__EXERCISE INPUTS__:
>>
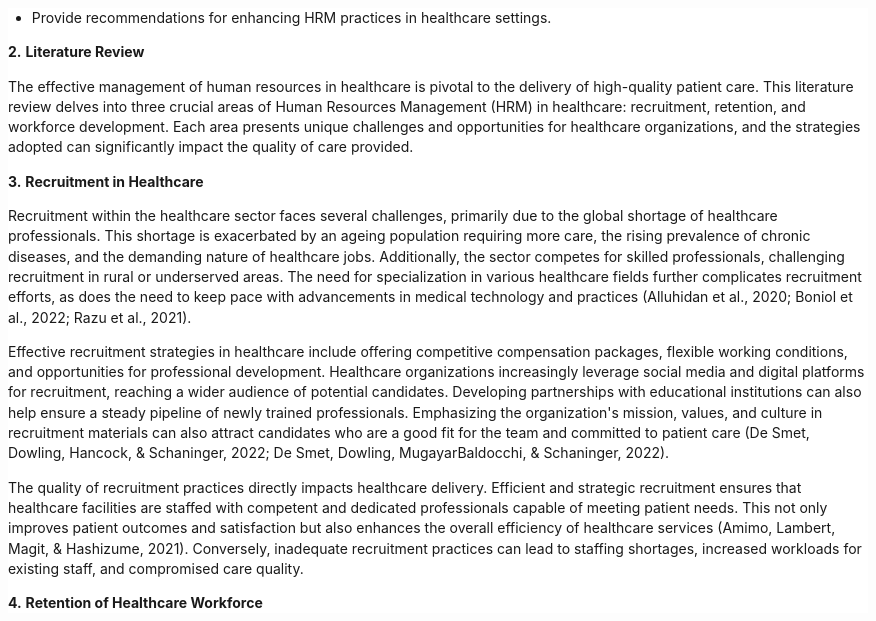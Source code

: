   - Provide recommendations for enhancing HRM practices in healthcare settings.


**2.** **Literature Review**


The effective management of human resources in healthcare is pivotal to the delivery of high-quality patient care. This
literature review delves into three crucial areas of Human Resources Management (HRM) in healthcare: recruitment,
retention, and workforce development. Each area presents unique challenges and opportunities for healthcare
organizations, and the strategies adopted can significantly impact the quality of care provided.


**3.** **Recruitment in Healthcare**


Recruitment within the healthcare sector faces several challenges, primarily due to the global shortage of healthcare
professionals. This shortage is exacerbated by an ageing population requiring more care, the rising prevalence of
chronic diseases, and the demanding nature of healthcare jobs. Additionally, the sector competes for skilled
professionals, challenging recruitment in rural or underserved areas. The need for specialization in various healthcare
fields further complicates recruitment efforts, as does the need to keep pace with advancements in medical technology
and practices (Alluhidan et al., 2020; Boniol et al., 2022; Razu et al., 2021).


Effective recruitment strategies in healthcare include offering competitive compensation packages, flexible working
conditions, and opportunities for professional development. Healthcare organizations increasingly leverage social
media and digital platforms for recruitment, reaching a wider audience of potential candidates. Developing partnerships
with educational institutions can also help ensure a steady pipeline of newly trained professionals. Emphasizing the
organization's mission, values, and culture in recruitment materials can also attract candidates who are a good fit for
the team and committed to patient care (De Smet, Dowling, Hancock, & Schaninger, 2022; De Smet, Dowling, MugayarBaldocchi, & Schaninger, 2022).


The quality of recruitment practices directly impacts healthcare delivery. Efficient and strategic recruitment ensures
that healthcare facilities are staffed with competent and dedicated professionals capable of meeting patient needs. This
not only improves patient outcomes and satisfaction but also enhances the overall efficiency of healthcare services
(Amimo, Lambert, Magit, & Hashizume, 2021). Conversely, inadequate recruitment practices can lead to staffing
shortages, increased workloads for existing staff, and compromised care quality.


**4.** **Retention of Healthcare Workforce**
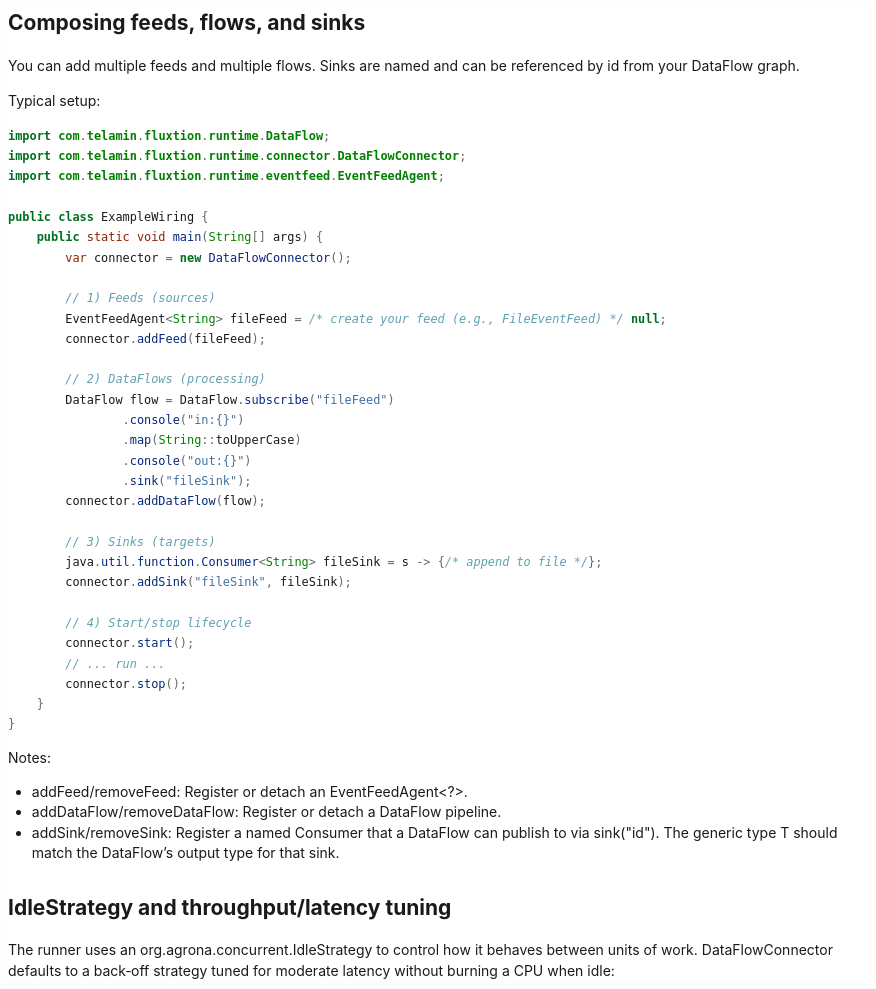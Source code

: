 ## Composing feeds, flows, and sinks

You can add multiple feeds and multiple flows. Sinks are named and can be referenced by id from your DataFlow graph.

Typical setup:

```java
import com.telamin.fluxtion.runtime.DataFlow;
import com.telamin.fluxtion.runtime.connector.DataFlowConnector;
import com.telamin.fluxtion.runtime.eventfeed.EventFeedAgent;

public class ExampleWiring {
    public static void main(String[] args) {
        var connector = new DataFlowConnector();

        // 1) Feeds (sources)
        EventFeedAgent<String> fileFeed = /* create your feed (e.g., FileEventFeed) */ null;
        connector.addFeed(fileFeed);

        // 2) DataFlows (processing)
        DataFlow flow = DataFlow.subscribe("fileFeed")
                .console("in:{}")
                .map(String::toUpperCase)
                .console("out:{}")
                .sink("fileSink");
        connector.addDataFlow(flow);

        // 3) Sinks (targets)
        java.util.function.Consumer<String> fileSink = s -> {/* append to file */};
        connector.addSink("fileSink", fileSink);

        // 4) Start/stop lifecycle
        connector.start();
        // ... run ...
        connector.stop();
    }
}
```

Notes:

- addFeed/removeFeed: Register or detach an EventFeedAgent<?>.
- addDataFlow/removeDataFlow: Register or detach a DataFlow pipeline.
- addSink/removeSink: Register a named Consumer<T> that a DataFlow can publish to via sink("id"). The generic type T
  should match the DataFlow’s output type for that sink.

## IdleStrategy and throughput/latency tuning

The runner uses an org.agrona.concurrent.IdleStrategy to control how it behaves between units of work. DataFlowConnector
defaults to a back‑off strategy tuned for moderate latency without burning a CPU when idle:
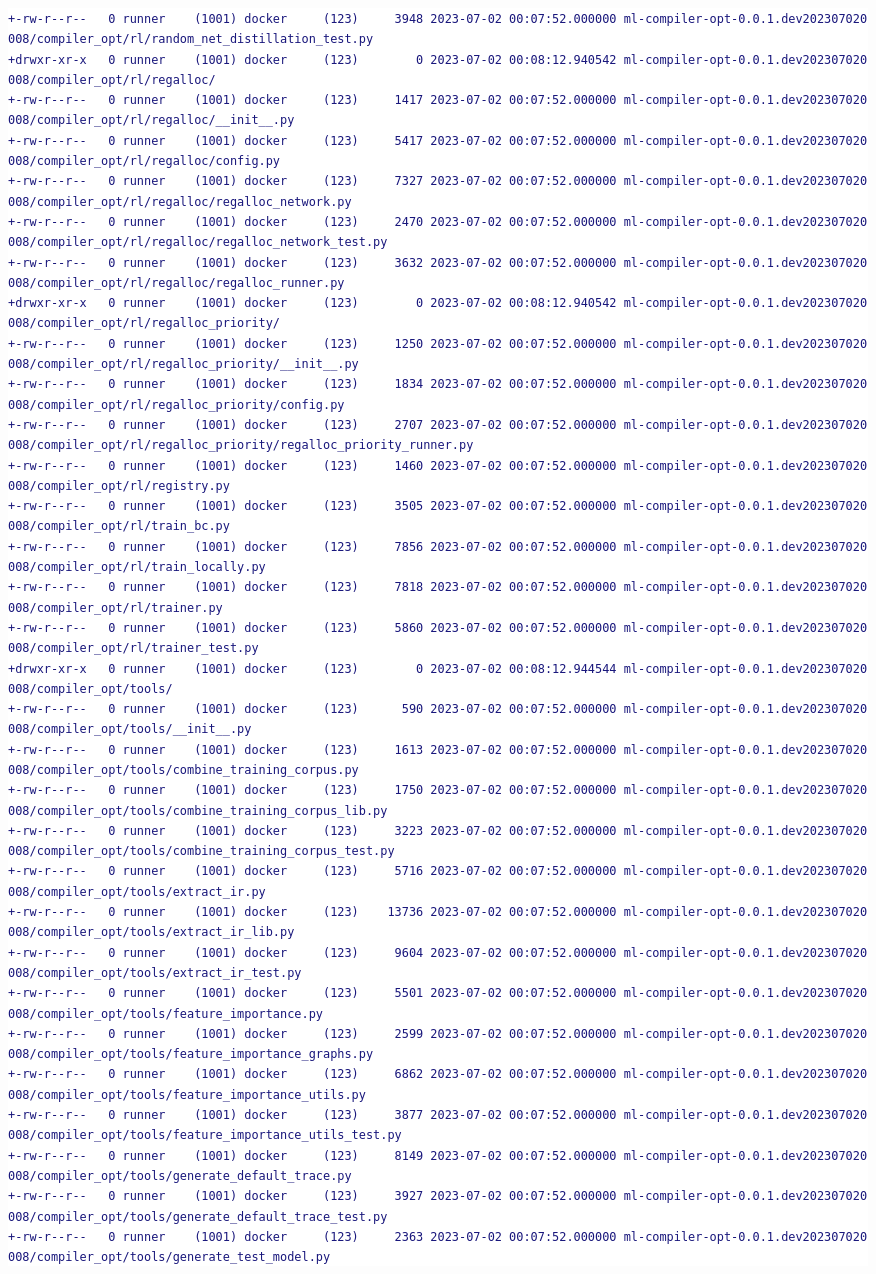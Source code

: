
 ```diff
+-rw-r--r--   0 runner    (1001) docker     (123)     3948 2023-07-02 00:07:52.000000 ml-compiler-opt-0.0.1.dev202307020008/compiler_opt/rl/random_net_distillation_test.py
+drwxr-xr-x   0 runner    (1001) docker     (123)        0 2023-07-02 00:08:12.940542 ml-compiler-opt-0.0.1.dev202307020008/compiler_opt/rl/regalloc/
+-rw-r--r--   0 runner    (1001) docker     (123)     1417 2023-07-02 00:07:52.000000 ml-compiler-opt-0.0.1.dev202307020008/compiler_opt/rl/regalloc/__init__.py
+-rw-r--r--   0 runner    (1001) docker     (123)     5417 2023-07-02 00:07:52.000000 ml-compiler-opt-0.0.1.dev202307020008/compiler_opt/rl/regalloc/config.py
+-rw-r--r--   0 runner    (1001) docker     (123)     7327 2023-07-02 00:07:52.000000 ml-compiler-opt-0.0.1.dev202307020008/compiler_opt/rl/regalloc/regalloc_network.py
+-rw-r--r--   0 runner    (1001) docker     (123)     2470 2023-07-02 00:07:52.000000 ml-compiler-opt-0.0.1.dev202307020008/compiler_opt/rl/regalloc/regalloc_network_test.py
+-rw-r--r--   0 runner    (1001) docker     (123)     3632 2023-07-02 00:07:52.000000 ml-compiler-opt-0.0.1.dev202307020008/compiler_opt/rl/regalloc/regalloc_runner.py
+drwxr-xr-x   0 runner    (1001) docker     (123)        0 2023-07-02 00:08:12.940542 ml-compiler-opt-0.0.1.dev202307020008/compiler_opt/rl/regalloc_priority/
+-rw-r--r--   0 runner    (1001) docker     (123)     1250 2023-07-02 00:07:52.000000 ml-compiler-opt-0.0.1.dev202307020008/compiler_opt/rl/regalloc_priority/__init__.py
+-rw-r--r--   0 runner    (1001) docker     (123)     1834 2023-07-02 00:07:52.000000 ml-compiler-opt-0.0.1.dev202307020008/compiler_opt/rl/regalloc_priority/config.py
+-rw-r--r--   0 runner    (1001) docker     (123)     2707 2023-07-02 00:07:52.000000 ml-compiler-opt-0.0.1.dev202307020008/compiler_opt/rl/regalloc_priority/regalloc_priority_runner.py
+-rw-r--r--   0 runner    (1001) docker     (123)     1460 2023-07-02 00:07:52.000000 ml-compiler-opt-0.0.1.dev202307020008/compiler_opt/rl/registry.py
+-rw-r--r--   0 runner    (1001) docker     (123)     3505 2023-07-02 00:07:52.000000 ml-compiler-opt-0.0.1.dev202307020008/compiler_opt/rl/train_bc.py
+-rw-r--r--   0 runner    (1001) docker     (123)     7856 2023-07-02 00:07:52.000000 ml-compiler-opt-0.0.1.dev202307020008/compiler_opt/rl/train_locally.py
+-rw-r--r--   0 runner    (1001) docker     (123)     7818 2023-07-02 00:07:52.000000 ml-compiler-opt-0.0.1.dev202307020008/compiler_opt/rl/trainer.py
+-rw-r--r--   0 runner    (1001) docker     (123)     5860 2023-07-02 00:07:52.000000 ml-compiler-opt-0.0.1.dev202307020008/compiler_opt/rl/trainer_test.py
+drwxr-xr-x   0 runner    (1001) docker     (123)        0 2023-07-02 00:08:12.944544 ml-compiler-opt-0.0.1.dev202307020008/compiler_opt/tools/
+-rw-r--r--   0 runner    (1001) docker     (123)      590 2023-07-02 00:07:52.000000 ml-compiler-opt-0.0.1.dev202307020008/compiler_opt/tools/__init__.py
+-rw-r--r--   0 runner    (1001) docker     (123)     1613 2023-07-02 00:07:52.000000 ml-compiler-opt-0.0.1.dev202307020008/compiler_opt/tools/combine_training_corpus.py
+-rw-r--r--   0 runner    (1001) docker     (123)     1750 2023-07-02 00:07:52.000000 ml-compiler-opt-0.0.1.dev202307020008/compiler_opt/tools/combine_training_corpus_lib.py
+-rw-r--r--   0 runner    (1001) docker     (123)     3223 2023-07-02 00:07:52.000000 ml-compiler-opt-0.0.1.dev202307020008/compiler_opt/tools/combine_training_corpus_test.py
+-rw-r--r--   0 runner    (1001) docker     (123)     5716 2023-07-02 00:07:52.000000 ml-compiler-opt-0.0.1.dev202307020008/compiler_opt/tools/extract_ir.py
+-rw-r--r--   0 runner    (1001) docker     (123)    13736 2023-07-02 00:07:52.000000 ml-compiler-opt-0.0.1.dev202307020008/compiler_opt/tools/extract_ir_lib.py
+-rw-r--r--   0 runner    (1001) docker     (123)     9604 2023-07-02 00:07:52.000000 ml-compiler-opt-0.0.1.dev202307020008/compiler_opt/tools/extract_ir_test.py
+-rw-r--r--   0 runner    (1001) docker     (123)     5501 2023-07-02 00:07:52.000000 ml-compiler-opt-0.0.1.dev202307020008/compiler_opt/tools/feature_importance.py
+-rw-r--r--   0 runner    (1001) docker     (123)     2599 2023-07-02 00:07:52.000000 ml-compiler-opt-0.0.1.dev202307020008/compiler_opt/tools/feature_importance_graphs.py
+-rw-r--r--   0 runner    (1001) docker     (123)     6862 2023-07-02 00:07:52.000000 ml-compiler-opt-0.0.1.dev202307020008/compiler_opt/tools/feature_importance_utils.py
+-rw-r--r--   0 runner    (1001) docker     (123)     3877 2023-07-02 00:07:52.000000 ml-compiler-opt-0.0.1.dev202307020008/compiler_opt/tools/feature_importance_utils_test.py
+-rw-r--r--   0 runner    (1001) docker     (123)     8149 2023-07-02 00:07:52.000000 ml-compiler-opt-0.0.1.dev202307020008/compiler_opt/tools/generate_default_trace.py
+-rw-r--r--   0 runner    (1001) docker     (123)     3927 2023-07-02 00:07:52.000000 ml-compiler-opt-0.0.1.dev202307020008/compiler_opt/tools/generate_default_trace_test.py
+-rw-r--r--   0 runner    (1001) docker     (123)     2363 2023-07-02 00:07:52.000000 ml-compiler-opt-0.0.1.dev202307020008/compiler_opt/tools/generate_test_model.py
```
<<
__WORK ITEM__: Only an exact copy is needed: the lines from the opening of the listing through the line with "The effective management", both included, minus the pictures.

__WORKED SOLUTION__:
Source code

:   - Provide recommendations for enhancing HRM practices in healthcare settings.


**2.** **Literature Review**


The effective management of human resources in healthcare is pivotal to the delivery of high-quality patient care. This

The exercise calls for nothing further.